After having spent 40 years honing his craft in the Austin are, born and bred Texas musician and singer, Jim Wyly has been labelled a “Texas Songwriter”, though his creative talents take him far outside that box. For years a member of several bands including Movin Target and The Lunar Rollers, Wyly has finally decided to take the solo route, at the tender age of seventy something. His first work – the album “The Artisan” – is already up on the shelves. On his latest voyage the tempered craftsman has filled his baggage with the soul, country, folk and rock songwriting cultivated through the years.
Tackling the Bigfoot Legend from The Big Thicket in Texas, the single, “Wildman Of The Thicket” is the unsweetened real deal, exactly as Jim Wyly intends his tunes to emerge into the world. It says something of the man’s dedication to his uncluttered cause that it’s impossible to tell which era the tune derives from. You only know that it’s a better one, musically speaking.
It could be from the swamp-blues of the sixties, the loose-groove soul-inflected Americana of the seventies, or simply the retro-alt-folk of today. “Wildman Of The Thicket” also provides a welcome reminder that Wyly’s default setting as a storytelling master of the acoustic groove hides some serious musical ambition.
For all his skills as a guitarist and singer, Jim Wyly is first and foremost a songwriter. Any attempt to describe his material is bound to do it a serious disservice. As funky blues shuffles, folky guitar strums, and honey-and-bourbon toned vocals glide by, we’re seemingly only at the very core of Wyly’s craft.
Listen deeper, and Wyly’s subtle way with a hook and idiosyncratic soundscape accrues a hypnotic pull that – as with all truly great stylists – can’t be satisfactorily analyzed and intellectualized: this is substantial, satisfying music for us to feel. What’s more, there are no frills, no big glossy production. This is the sound of Jim Wyly getting down to business without much fuss. A song that manages to be both infectiously laid back, yet energetically ominous.

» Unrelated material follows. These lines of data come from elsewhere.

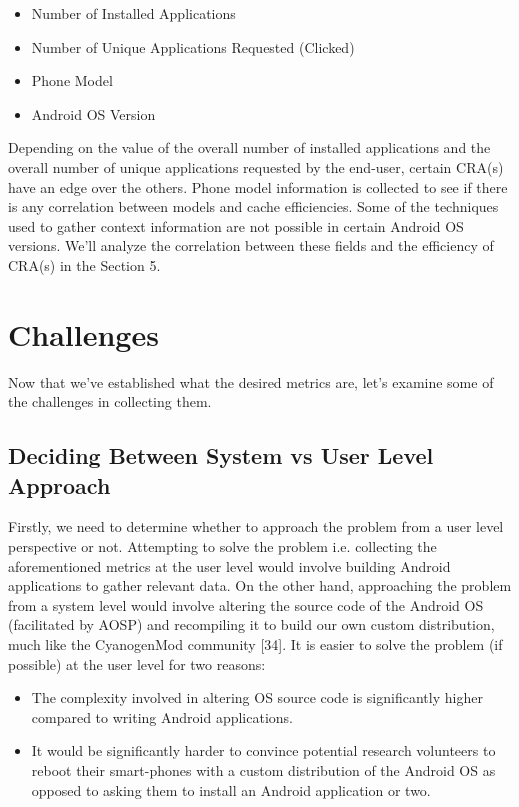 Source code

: \documentclass[12pt]{uthesis-v12}  %
\begin{document}
			\begin{itemize}
				\item Number of Installed Applications
				\item Number of Unique Applications Requested (Clicked)
				\item Phone Model
				\item Android OS Version
			\end{itemize} 
			
			Depending on the value of the overall number of installed applications and the overall number of unique applications requested by the end-user, certain CRA(s) have an edge over the others. Phone model information is collected to see if there is any correlation between models and cache efficiencies. Some of the techniques used to gather context information are not possible in certain Android OS versions. We'll analyze the correlation between these fields and the efficiency of CRA(s) in the Section 5.  
			
	\section{Challenges}
		Now that we've established what the desired metrics are, let's examine some of the challenges in collecting them.  
		
		\subsection{Deciding Between System vs User Level Approach}
			Firstly, we need to determine whether to approach the problem from a user level perspective or not. Attempting to solve the problem i.e. collecting the aforementioned metrics at the user level would involve building Android applications to gather relevant data. On the other hand, approaching the problem from a system level would involve altering the source code of the Android OS (facilitated by AOSP) and recompiling it to build our own custom distribution, much like the CyanogenMod community [34]. It is easier to solve the problem (if possible) at the user level for two reasons:
			
			\begin{itemize}
				\item The complexity involved in altering OS source code is significantly higher compared to writing Android applications.
				\item It would be significantly harder to convince potential research volunteers to reboot their smart-phones with a custom distribution of the Android OS as opposed to asking them to install an Android application or two.
			\end{itemize}
			
\end{document}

Musically, it’s wistful and a touch breezy, but lyrically there’s a real sense of adventure going on. Beneath the grooving demeanor, lies a tale that’s much more than meets the eye. Listening to Jim Wyly, it becomes clear that his songs have something most commercially produced songs fail to possess: Personality.
Wyly knows how to write music, sing a song and play the guitar – but, his voice lends that secret ingredient. It’s what many singer-songwriters never learn because it’s hard to teach personality. Musical trends come and go, but something tells me Jim Wyly’s music is going to stay around.